> **Excerpted data**:
------------------------------------------------------------------------

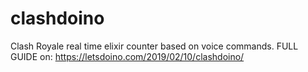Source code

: # clashdoino
Clash Royale real time elixir counter based on voice commands. 
FULL GUIDE on: https://letsdoino.com/2019/02/10/clashdoino/
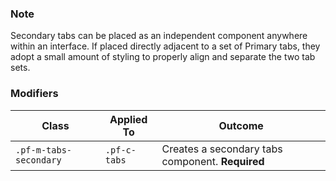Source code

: ### Note

Secondary tabs can be placed as an independent component anywhere within an interface. If placed directly adjacent to a set of Primary tabs, they adopt a small amount of styling to properly align and separate the two tab sets.

### Modifiers

| Class | Applied To | Outcome |
| -- | -- | -- |
| `.pf-m-tabs-secondary` | `.pf-c-tabs` | Creates a secondary tabs component. **Required** |
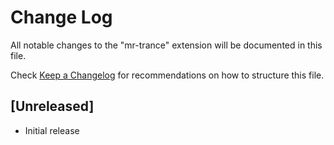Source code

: # Change Log

All notable changes to the "mr-trance" extension will be documented in this file.

Check [Keep a Changelog](http://keepachangelog.com/) for recommendations on how to structure this file.

## [Unreleased]

- Initial release
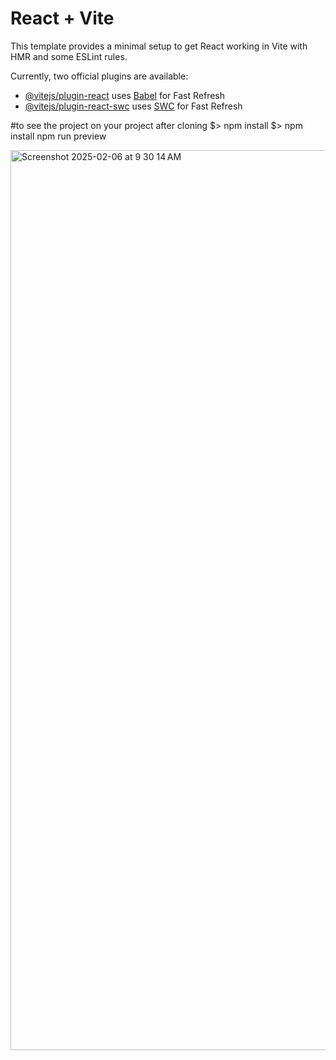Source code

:# React + Vite

This template provides a minimal setup to get React working in Vite with HMR and some ESLint rules.

Currently, two official plugins are available:

- [@vitejs/plugin-react](https://github.com/vitejs/vite-plugin-react/blob/main/packages/plugin-react/README.md) uses [Babel](https://babeljs.io/) for Fast Refresh
- [@vitejs/plugin-react-swc](https://github.com/vitejs/vite-plugin-react-swc) uses [SWC](https://swc.rs/) for Fast Refresh

#to see the project on your project after cloning
$> npm install 
$> npm install npm run preview



<img width="1440" alt="Screenshot 2025-02-06 at 9 30 14 AM" src="https://github.com/user-attachments/assets/927e1354-0181-4d35-8d90-c19938f749f5" />
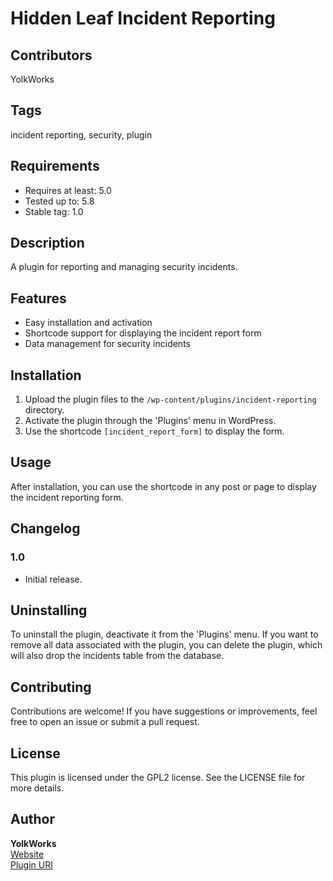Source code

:# Hidden Leaf Incident Reporting

## Contributors
YolkWorks

## Tags
incident reporting, security, plugin

## Requirements
- Requires at least: 5.0
- Tested up to: 5.8
- Stable tag: 1.0

## Description
A plugin for reporting and managing security incidents.

## Features
- Easy installation and activation
- Shortcode support for displaying the incident report form
- Data management for security incidents

## Installation
1. Upload the plugin files to the `/wp-content/plugins/incident-reporting` directory.
2. Activate the plugin through the 'Plugins' menu in WordPress.
3. Use the shortcode `[incident_report_form]` to display the form.

## Usage
After installation, you can use the shortcode in any post or page to display the incident reporting form.

## Changelog
### 1.0
- Initial release.

## Uninstalling
To uninstall the plugin, deactivate it from the 'Plugins' menu. If you want to remove all data associated with the plugin, you can delete the plugin, which will also drop the incidents table from the database.

## Contributing
Contributions are welcome! If you have suggestions or improvements, feel free to open an issue or submit a pull request.

## License
This plugin is licensed under the GPL2 license. See the LICENSE file for more details.

## Author
**YolkWorks**  
[Website](https://yolk.works)  
[Plugin URI](https://hiddenleaf.org)
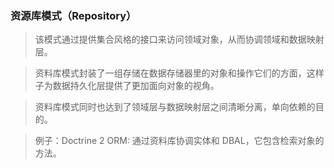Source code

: ### 资源库模式（Repository）
> 该模式通过提供集合风格的接口来访问领域对象，从而协调领域和数据映射层。

> 资料库模式封装了一组存储在数据存储器里的对象和操作它们的方面，这样子为数据持久化层提供了更加面向对象的视角。

> 资料库模式同时也达到了领域层与数据映射层之间清晰分离，单向依赖的目的。

> 例子：Doctrine 2 ORM: 通过资料库协调实体和 DBAL，它包含检索对象的方法。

------------------------------------------------------------------------

> **Instructions to follow**:
Reproduce verbatim every line starting at the line that holds "After installation, you" and ending with the final line of the data; omit the pictures.

> **Solution to this exercise**:
After installation, you can use the shortcode in any post or page to display the incident reporting form.

## Changelog
### 1.0
- Initial release.

## Uninstalling
To uninstall the plugin, deactivate it from the 'Plugins' menu. If you want to remove all data associated with the plugin, you can delete the plugin, which will also drop the incidents table from the database.

## Contributing
Contributions are welcome! If you have suggestions or improvements, feel free to open an issue or submit a pull request.

## License
This plugin is licensed under the GPL2 license. See the LICENSE file for more details.

## Author
**YolkWorks**  
[Website](https://yolk.works)  
[Plugin URI](https://hiddenleaf.org)
Source code

: ### 资源库模式（Repository）
> 该模式通过提供集合风格的接口来访问领域对象，从而协调领域和数据映射层。

> 资料库模式封装了一组存储在数据存储器里的对象和操作它们的方面，这样子为数据持久化层提供了更加面向对象的视角。

> 资料库模式同时也达到了领域层与数据映射层之间清晰分离，单向依赖的目的。

> 例子：Doctrine 2 ORM: 通过资料库协调实体和 DBAL，它包含检索对象的方法。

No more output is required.